2005 10/29

 はてなダイアリーを使い始めて「おとなり日記」という機能を知った。日記に登場するキーワードと同じキーワードが登場する日記を自動的に表示してくれるというものだ。そこで思い出したのがこの星新一のショート・ショート『ナンバー・クラブ』である。

 まず、その概要を読んでいただきたい。32年以上の昔に書かれた話である。枠で囲まれた部分は引用、ただし太字による強調は私によるもの。

 ナンバー・クラブは一見なんということのないバーのような場所だが、テーブルの上には小さな装置がある。会員証を差しこんで暗証番号を押すと、有線で繋がっている中央コンピュータが事前に登録してある会員同士の経験を突きあわせ、共通話題をテープに印字してくれる。

 エヌ氏は出張先の都市のナンバー・クラブで初めて会ったばかりの客と新鮮な会話を楽しむ。

「まったく愉快なひとときですなあ」
 と相手が言った。エヌ氏だってそうだ。
「ほんとですよ。このナンバー制度を拒否して入会したがらない人がいるようですが、どういうつもりなんでしょうな。プライバシーがどうのこうのと言う人がいるが、それを秘密にしつづけ、としをとり、死んでしまうなんて、意味のない人生です」
プライバシーだって、情報の集積、一種の財産ですよね。それを有効に使わないという法はない。使ってこそ財産としての価値が出てくる。このナンバー制がなかったら、あなたと私も、ただ顔をみあわすだけで終わりです。ゆきずりの他人にすぎず、こうまで親しくはなれなかった」

 クラブを出たエヌ氏はホテルへの帰り道で友人と出会う。

「きみもナンバー・クラブに加入したらどうだい」
「いやだよ。ぼくはプライバシーを大切にしたいんだ。これこそ自分だけのもの。これを他人にまかせたら、自分が自分であることを失ってしまうのじゃないかな」
「そう悪いとも思えないがなあ」
「いけないよ。そういう考え方がいけないんだ。ずるずるといつのまにか自分を失い、気がついてみたら、どうしようもなくなっているんだ」
「どう悪くなるというんだね」
「はっきりはわからないが、いいことではないような気がするんだ」
 友人との話は、かみあわなかった。エヌ氏は思う。こいつは自分の学生時代からの友人であり、しかも親類の女と結婚している。だから、親しい仲のはずだ。それなのに、いっこうに話がはずまないばかりか、議論になってしまう。どういうことなのだ。

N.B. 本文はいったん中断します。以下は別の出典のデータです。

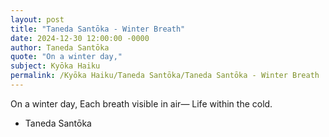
 ```yaml
---
layout: post
title: "Taneda Santōka - Winter Breath"
date: 2024-12-30 12:00:00 -0000
author: Taneda Santōka
quote: "On a winter day,"
subject: Kyōka Haiku
permalink: /Kyōka Haiku/Taneda Santōka/Taneda Santōka - Winter Breath
---
```


On a winter day,
Each breath visible in air—
Life within the cold.

- Taneda Santōka
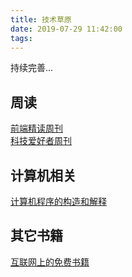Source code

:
 ```yaml
---
title: 技术草原
date: 2019-07-29 11:42:00
tags:
---
```


持续完善...

## 周读

[前端精读周刊](https://github.com/dt-fe/weekly)   
[科技爱好者周刊](https://www.yuque.com/ruanyf/weekly)


## 计算机相关
[计算机程序的构造和解释](https://github.com/DeathKing/Learning-SICP)


## 其它书籍
[互联网上的免费书籍](https://github.com/ruanyf/free-books)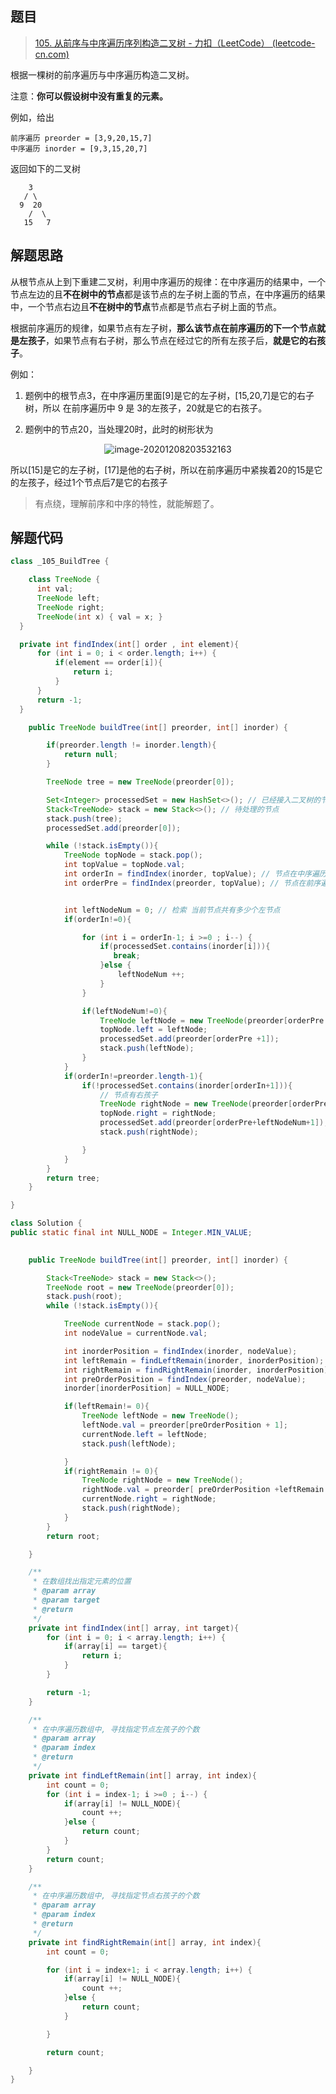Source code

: ## 题目

> [105. 从前序与中序遍历序列构造二叉树 - 力扣（LeetCode） (leetcode-cn.com)](https://leetcode-cn.com/problems/construct-binary-tree-from-preorder-and-inorder-traversal/)

根据一棵树的前序遍历与中序遍历构造二叉树。

注意：**你可以假设树中没有重复的元素。**

例如，给出

```text
前序遍历 preorder = [3,9,20,15,7]
中序遍历 inorder = [9,3,15,20,7]
```

返回如下的二叉树

```text
    3
   / \
  9  20
    /  \
   15   7
```

## 解题思路

从根节点从上到下重建二叉树，利用中序遍历的规律：在中序遍历的结果中，一个节点左边的且**不在树中的节点**都是该节点的左子树上面的节点，在中序遍历的结果中，一个节点右边且**不在树中的节点**节点都是节点右子树上面的节点。

根据前序遍历的规律，如果节点有左子树，**那么该节点在前序遍历的下一个节点就是左孩子**，如果节点有右子树，那么节点在经过它的所有左孩子后，**就是它的右孩子**。

例如：

1. 题例中的根节点3，在中序遍历里面[9]是它的左子树，[15,20,7]是它的右子树，所以 在前序遍历中 9 是 3的左孩子，20就是它的右孩子。

2. 题例中的节点20，当处理20时，此时的树形状为

<center><img src="https://ning-wang.oss-cn-beijing.aliyuncs.com/blog-imags/image-20201208203532163.png" alt="image-20201208203532163"  /></center>

所以[15]是它的左子树，[17]是他的右子树，所以在前序遍历中紧挨着20的15是它的左孩子，经过1个节点后7是它的右孩子

> 有点绕，理解前序和中序的特性，就能解题了。

## 解题代码

```java
class _105_BuildTree {

    class TreeNode {
      int val;
      TreeNode left;
      TreeNode right;
      TreeNode(int x) { val = x; }
  }

  private int findIndex(int[] order , int element){
      for (int i = 0; i < order.length; i++) {
          if(element == order[i]){
              return i;
          }
      }
      return -1;
  }

    public TreeNode buildTree(int[] preorder, int[] inorder) {

        if(preorder.length != inorder.length){
            return null;
        }

        TreeNode tree = new TreeNode(preorder[0]);

        Set<Integer> processedSet = new HashSet<>(); // 已经接入二叉树的节点
        Stack<TreeNode> stack = new Stack<>(); // 待处理的节点
        stack.push(tree);
        processedSet.add(preorder[0]);

        while (!stack.isEmpty()){
            TreeNode topNode = stack.pop();
            int topValue = topNode.val;
            int orderIn = findIndex(inorder, topValue); // 节点在中序遍历中的位置
            int orderPre = findIndex(preorder, topValue); // 节点在前序遍历中的位置


            int leftNodeNum = 0; // 检索 当前节点共有多少个左节点
            if(orderIn!=0){

                for (int i = orderIn-1; i >=0 ; i--) {
                    if(processedSet.contains(inorder[i])){
                       break;
                    }else {
                        leftNodeNum ++;
                    }
                }

                if(leftNodeNum!=0){
                    TreeNode leftNode = new TreeNode(preorder[orderPre +1]); // 节点有左孩子，那么紧挨它的前序遍历一定是它的左孩子
                    topNode.left = leftNode;
                    processedSet.add(preorder[orderPre +1]);
                    stack.push(leftNode);
                }
            }
            if(orderIn!=preorder.length-1){
                if(!processedSet.contains(inorder[orderIn+1])){
                    // 节点有右孩子
                    TreeNode rightNode = new TreeNode(preorder[orderPre+leftNodeNum+1]);
                    topNode.right = rightNode;
                    processedSet.add(preorder[orderPre+leftNodeNum+1]);
                    stack.push(rightNode);

                }
            }
        }
        return tree;
    }

}
```

```java
class Solution {
public static final int NULL_NODE = Integer.MIN_VALUE;
    

    public TreeNode buildTree(int[] preorder, int[] inorder) {

        Stack<TreeNode> stack = new Stack<>();
        TreeNode root = new TreeNode(preorder[0]);
        stack.push(root);
        while (!stack.isEmpty()){

            TreeNode currentNode = stack.pop();
            int nodeValue = currentNode.val;

            int inorderPosition = findIndex(inorder, nodeValue);
            int leftRemain = findLeftRemain(inorder, inorderPosition);
            int rightRemain = findRightRemain(inorder, inorderPosition);
            int preOrderPosition = findIndex(preorder, nodeValue);
            inorder[inorderPosition] = NULL_NODE;

            if(leftRemain!= 0){
                TreeNode leftNode = new TreeNode();
                leftNode.val = preorder[preOrderPosition + 1];
                currentNode.left = leftNode;
                stack.push(leftNode);

            }
            if(rightRemain != 0){
                TreeNode rightNode = new TreeNode();
                rightNode.val = preorder[ preOrderPosition +leftRemain + 1];
                currentNode.right = rightNode;
                stack.push(rightNode);
            }
        }
        return root;

    }

    /**
     * 在数组找出指定元素的位置
     * @param array
     * @param target
     * @return
     */
    private int findIndex(int[] array, int target){
        for (int i = 0; i < array.length; i++) {
            if(array[i] == target){
                return i;
            }
        }

        return -1;
    }

    /**
     * 在中序遍历数组中, 寻找指定节点左孩子的个数
     * @param array
     * @param index
     * @return
     */
    private int findLeftRemain(int[] array, int index){
        int count = 0;
        for (int i = index-1; i >=0 ; i--) {
            if(array[i] != NULL_NODE){
                count ++;
            }else {
                return count;
            }
        }
        return count;
    }

    /**
     * 在中序遍历数组中, 寻找指定节点右孩子的个数
     * @param array
     * @param index
     * @return
     */
    private int findRightRemain(int[] array, int index){
        int count = 0;

        for (int i = index+1; i < array.length; i++) {
            if(array[i] != NULL_NODE){
                count ++;
            }else {
                return count;
            }

        }

        return count;

    }
}
```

 友人と別れたエヌ氏はホテルに向かうが途中できびすを返し再びナンバー・クラブへ向かう。

 会員証を入れ、ナンバーを押す。その指は禁断症状が起こりかけているかのように、ふるえている。しかし、そのふるえはすぐにおさまる。三十秒たてば、そばにいる初対面の百年の知己と、新鮮で意外な、驚きにみちた、なつかしい話をとめどなくかわしあうことができるのだから。

 という話である。私がなにを言わんとして引用しているかはすでに察しがついておられると思う。この作品はまったくもって実におそるべき予言の書である。

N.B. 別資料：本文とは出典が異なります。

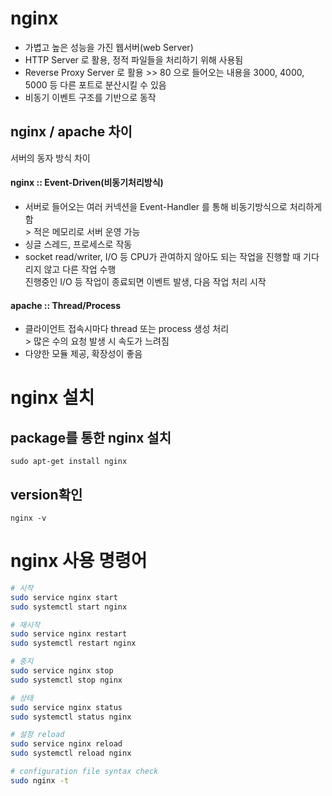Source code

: # nginx
- 가볍고 높은 성능을 가진 웹서버(web Server)
- HTTP Server 로 활용, 정적 파일들을 처리하기 위해 사용됨
- Reverse Proxy Server 로 활용  >> 80 으로 들어오는 내용을 3000, 4000, 5000 등 다른 포트로 분산시킬 수 있음
- 비동기 이벤트 구조를 기반으로 동작


## nginx / apache 차이
서버의 동자 방식 차이

#### nginx :: Event-Driven(비동기처리방식)
- 서버로 들어오는 여러 커넥션을 Event-Handler 를 통해 비동기방식으로 처리하게 함        
    \> 적은 메모리로 서버 운영 가능
- 싱글 스레드, 프로세스로 작동
- socket read/writer, I/O 등 CPU가 관여하지 않아도 되는 작업을 진행할 때 기다리지 않고 다른 작업 수행       
    진행중인 I/O 등 작업이 종료되면 이벤트 발생, 다음 작업 처리 시작

#### apache :: Thread/Process
- 클라이언트 접속시마다 thread 또는 process 생성 처리       
    \> 많은 수의 요청 발생 시 속도가 느려짐
- 다양한 모듈 제공, 확장성이 좋음

# nginx 설치

## package를 통한 nginx 설치
```
sudo apt-get install nginx
```
## version확인
```
nginx -v
```

# nginx 사용 명령어
```bash
# 시작
sudo service nginx start
sudo systemctl start nginx

# 재시작
sudo service nginx restart
sudo systemctl restart nginx

# 중지
sudo service nginx stop
sudo systemctl stop nginx

# 상태
sudo service nginx status
sudo systemctl status nginx

# 설정 reload
sudo service nginx reload
sudo systemctl reload nginx

# configuration file syntax check
sudo nginx -t
```
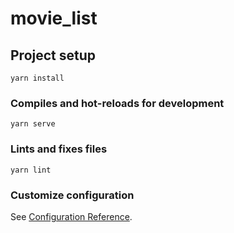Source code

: # movie_list

## Project setup
```
yarn install
```

### Compiles and hot-reloads for development
```
yarn serve
```
### Lints and fixes files
```
yarn lint
```

### Customize configuration
See [Configuration Reference](https://cli.vuejs.org/config/).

 冒頭の「おとなり日記」はまさしくナンバー・クラブの中央コンピュータが行っていることそのものであるし、流行のmixiにおけるコミュニティなどは電子空間に存在するナンバー・クラブそのものであると言えるだろう。

 読み直して感心すると同時に鬼気迫る思いがしたのは、存在しないうちからネット社会とその素晴らしさを予言したこの作品が、すでにその裏の側面をも予言しきっているように見えることである。

 ネット社会の問題点が議論されるようになって久しい。曰く子供を犯罪に巻きこむ、曰く匿名での誹謗中傷の温床になる、曰くプライバシーが侵害される、曰くテロリストの組織化に使われる、曰くspamが蔓延する、曰く目が悪くなる睡眠不足になる運動不足になる云々。

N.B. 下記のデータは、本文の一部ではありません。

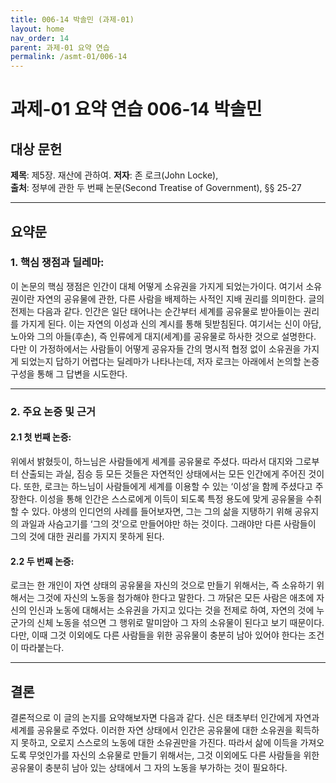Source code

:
 ```yaml
---
title: 006-14 박솔민 (과제-01)
layout: home
nav_order: 14
parent: 과제-01 요약 연습
permalink: /asmt-01/006-14
---
```


# 과제-01 요약 연습 006-14 박솔민

## 대상 문헌  
**제목**: 제5장. 재산에 관하여.
**저자**: 존 로크(John Locke),  
**출처**: 정부에 관한 두 번째 논문(Second Treatise of Government), §§ 25-27

---

## 요약문  

### 1. 핵심 쟁점과 딜레마: 
이 논문의 핵심 쟁점은 인간이 대체 어떻게 소유권을 가지게 되었는가이다. 여기서 소유권이란 자연의 공유물에 관한, 다른 사람을 배제하는 사적인 지배 권리를 의미한다. 글의 전제는 다음과 같다. 인간은 일단 태어나는 순간부터 세계를 공유물로 받아들이는 권리를 가지게 된다. 이는 자연의 이성과 신의 계시를 통해 뒷받침된다. 여기서는 신이 아담, 노아와 그의 아들(후손), 즉 인류에게 대지(세계)를 공유물로 하사한 것으로 설명한다. 다만 이 가정하에서는 사람들이 어떻게 공유자들 간의 명시적 협정 없이 소유권을 가지게 되었는지 답하기 어렵다는 딜레마가 나타나는데, 저자 로크는 아래에서 논의할 논증 구성을 통해 그 답변을 시도한다.

---

### 2. 주요 논증 및 근거  

#### 2.1 첫 번째 논증: 
위에서 밝혔듯이, 하느님은 사람들에게 세계를 공유물로 주셨다. 따라서 대지와 그로부터 산출되는 과실, 짐승 등 모든 것들은 자연적인 상태에서는 모든 인간에게 주어진 것이다. 또한, 로크는 하느님이 사람들에게 세계를 이용할 수 있는 ‘이성’을 함께 주셨다고 주장한다. 이성을 통해 인간은 스스로에게 이득이 되도록 특정 용도에 맞게 공유물을 수취할 수 있다. 야생의 인디언의 사례를 들어보자면, 그는 그의 삶을 지탱하기 위해 공유지의 과일과 사슴고기를 ‘그의 것’으로 만들어야만 하는 것이다. 그래야만 다른 사람들이 그의 것에 대한 권리를 가지지 못하게 된다. 

#### 2.2 두 번째 논증: 
로크는 한 개인이 자연 상태의 공유물을 자신의 것으로 만들기 위해서는, 즉 소유하기 위해서는 그것에 자신의 노동을 첨가해야 한다고 말한다. 그 까닭은 모든 사람은 애초에 자신의 인신과 노동에 대해서는 소유권을 가지고 있다는 것을 전제로 하여, 자연의 것에 누군가의 신체 노동을 섞으면 그 행위로 말미암아 그 자의 소유물이 된다고 보기 때문이다. 다만, 이때 그것 이외에도 다른 사람들을 위한 공유물이 충분히 남아 있어야 한다는 조건이 따라붙는다.

---

## 결론  
결론적으로 이 글의 논지를 요약해보자면 다음과 같다. 신은 태초부터 인간에게 자연과 세계를 공유물로 주었다. 이러한 자연 상태에서 인간은 공유물에 대한 소유권을 획득하지 못하고, 오로지 스스로의 노동에 대한 소유권만을 가진다. 따라서 삶에 이득을 가져오도록 무엇인가를 자신의 소유물로 만들기 위해서는, 그것 이외에도 다른 사람들을 위한 공유물이 충분히 남아 있는 상태에서 그 자의 노동을 부가하는 것이 필요하다.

 星新一がこれらの問題をどれも予見していたであろうことは他の作品群を読めば明らかである。しかしそれをこの作品には盛り込んでいない。

 その代わりに描いているのはより本質的な問題である。太字で強調した部分は、個人情報が売買され、何がどういけないのかは誰もはっきりとわからないままプライバシーがなし崩しになり、現実の人間関係を犠牲にしながらネット中毒が着実にひろがっていくこの21世紀の現実を、時空を越えて描きだしているとしか私には思えない。

 しかし、予言の作品もこの時点で終わりである。その先がどうなるのかは、すでにナンバー・クラブの世界に生きている我々が自分で考えなければならない。